El papa Francisco, en el Mensaje para la Jornada mundial de las misiones 2018, afirmaba: «Esta transmisión de la fe, corazón de la misión de la Iglesia, se realiza por el “contagio” del amor, en el que la alegría y el entusiasmo expresan el descubrimiento del sentido y la plenitud de la vida. La propagación de la fe por atracción exige corazones abiertos, dilatados por el amor. No se puede poner límites al amor: fuerte como la muerte es el amor (cf Ct 8,6). Y esa expansión crea el encuentro, el testimonio, el anuncio; produce la participación en la caridad con todos los que están alejados de la fe y se muestran ante ella indiferentes, a veces opuestos y contrarios. Ambientes humanos, culturales y religiosos todavía ajenos al Evangelio de Jesús y a la presencia sacramental de la Iglesia representan las extremas periferias, “los confines de la tierra”, hacia donde sus discípulos misioneros son enviados, desde la Pascua de Jesús, con la certeza de tener siempre con ellos a su Señor (cf Mt 28,20; He 1,8). En esto consiste lo que llamamos missio ad gentes. La periferia más desolada de la humanidad necesitada de Cristo es la indiferencia hacia la fe o incluso el odio contra la plenitud divina de la vida. Cualquier pobreza material y espiritual, cualquier discriminación de hermanos y hermanas es siempre consecuencia del rechazo a Dios y a su amor» (Roma 20 de mayo de 2018).
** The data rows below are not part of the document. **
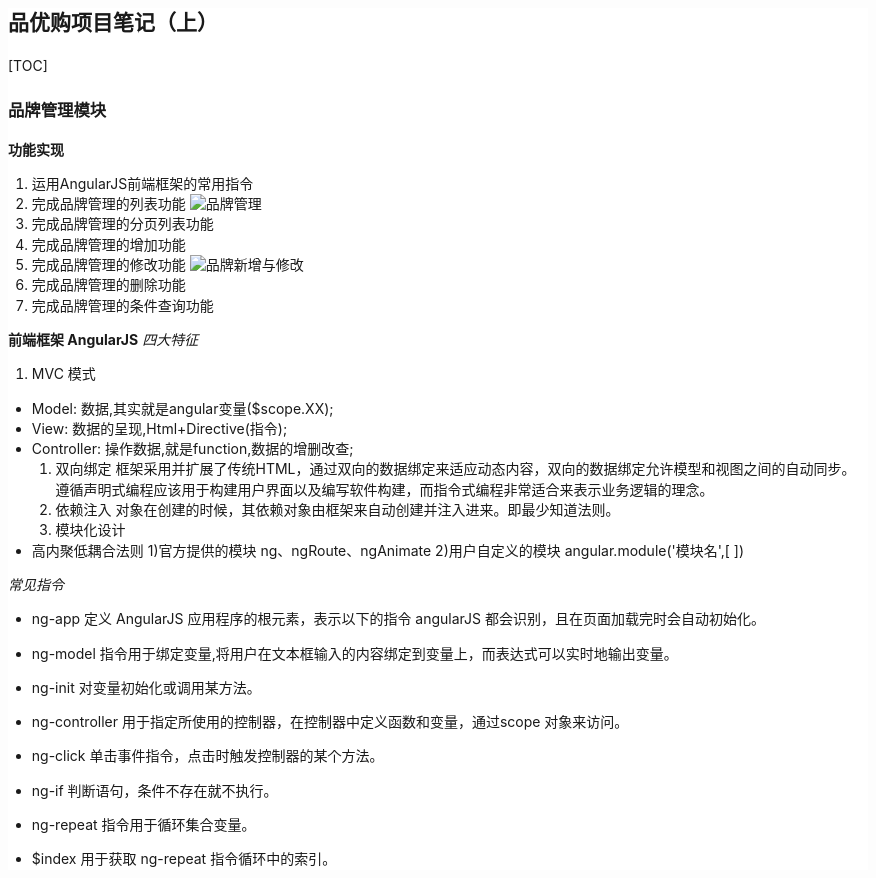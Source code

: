 ## 品优购项目笔记（上）

[TOC]

### 品牌管理模块

**功能实现**

1. 运用AngularJS前端框架的常用指令
2. 完成品牌管理的列表功能
   ![品牌管理][3]
3. 完成品牌管理的分页列表功能
4. 完成品牌管理的增加功能
5. 完成品牌管理的修改功能
   ![品牌新增与修改][4]
6. 完成品牌管理的删除功能
7. 完成品牌管理的条件查询功能



**前端框架 AngularJS**
*四大特征*

1. MVC 模式

- Model: 数据,其实就是angular变量($scope.XX);
- View: 数据的呈现,Html+Directive(指令);
- Controller: 操作数据,就是function,数据的增删改查;
  1. 双向绑定
     框架采用并扩展了传统HTML，通过双向的数据绑定来适应动态内容，双向的数据绑定允许模型和视图之间的自动同步。遵循声明式编程应该用于构建用户界面以及编写软件构建，而指令式编程非常适合来表示业务逻辑的理念。
  2. 依赖注入
     对象在创建的时候，其依赖对象由框架来自动创建并注入进来。即最少知道法则。
  3. 模块化设计
- 高内聚低耦合法则
  1)官方提供的模块   ng、ngRoute、ngAnimate
  2)用户自定义的模块     angular.module('模块名',[ ])



*常见指令*

- ng-app 定义 AngularJS 应用程序的根元素，表示以下的指令 angularJS 都会识别，且在页面加载完时会自动初始化。

- ng-model 指令用于绑定变量,将用户在文本框输入的内容绑定到变量上，而表达式可以实时地输出变量。

- ng-init 对变量初始化或调用某方法。

- ng-controller 用于指定所使用的控制器，在控制器中定义函数和变量，通过scope 对象来访问。

- ng-click 单击事件指令，点击时触发控制器的某个方法。

- ng-if 判断语句，条件不存在就不执行。

- ng-repeat 指令用于循环集合变量。

- $index 用于获取 ng-repeat 指令循环中的索引。


[1]: https://hexoblog-1253306922.cos.ap-guangzhou.myqcloud.com/photo2018/%E5%93%81%E4%BC%98%E8%B4%AD/%E9%9D%A2%E5%90%91%E6%9C%8D%E5%8A%A1%E7%9A%84%E6%9E%B6%E6%9E%84.jpg
[2]: https://hexoblog-1253306922.cos.ap-guangzhou.myqcloud.com/photo2018/%E5%93%81%E4%BC%98%E8%B4%AD/Dubbox%E5%8E%9F%E7%90%86.jpg
[3]: https://hexoblog-1253306922.cos.ap-guangzhou.myqcloud.com/photo2018/%E5%93%81%E4%BC%98%E8%B4%AD/%E5%93%81%E7%89%8C%E7%AE%A1%E7%90%86.png
[4]: https://hexoblog-1253306922.cos.ap-guangzhou.myqcloud.com/photo2018/%E5%93%81%E4%BC%98%E8%B4%AD/%E5%93%81%E7%89%8C%E4%BF%AE%E6%94%B9%E4%B8%8E%E6%96%B0%E5%A2%9E.png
Cristo es el amor que habita para siempre en nosotros y despierta a los que duermen en el sueño de la muerte; que recorre nuestra historia desde los comienzos para llegar al final de los tiempos y más allá; que desciende a las profundidades y penetra en los cielos; que nos salva de todo temor y esclavitud, de todo enemigo y opresor; que nos libera en la gloria de la vida en comunión. Es el amor que nos fortalece, nos da confianza, nos hace audaces, invencibles, no solo en las relaciones con los enemigos humanos y visibles, sino también de frente a los espíritus invisibles, porque Dios está con nosotros. La acusación que se nos ha dirigido ha sido retirada; el pecado ha sido perdonado; el amor ha vencido al odio; la injusticia ha sido derrotada. Aflicción y angustia han recibido su consuelo; el abismo ha sido nivelado y las alturas han descendido hacia nosotros; la muerte ha dado paso a la vida y el tiempo ha abierto sus puertas a la eternidad. En su Hijo Jesús, el amor y la fidelidad del Dios de la vida han quedado demostrados. Ahora, nada ni nadie puede separarnos de este amor. También ha llegado el momento de elevar nuestras voces con alegría, diciendo: «Bendito el que viene en nombre del Señor», el que viene por nuestra salvación.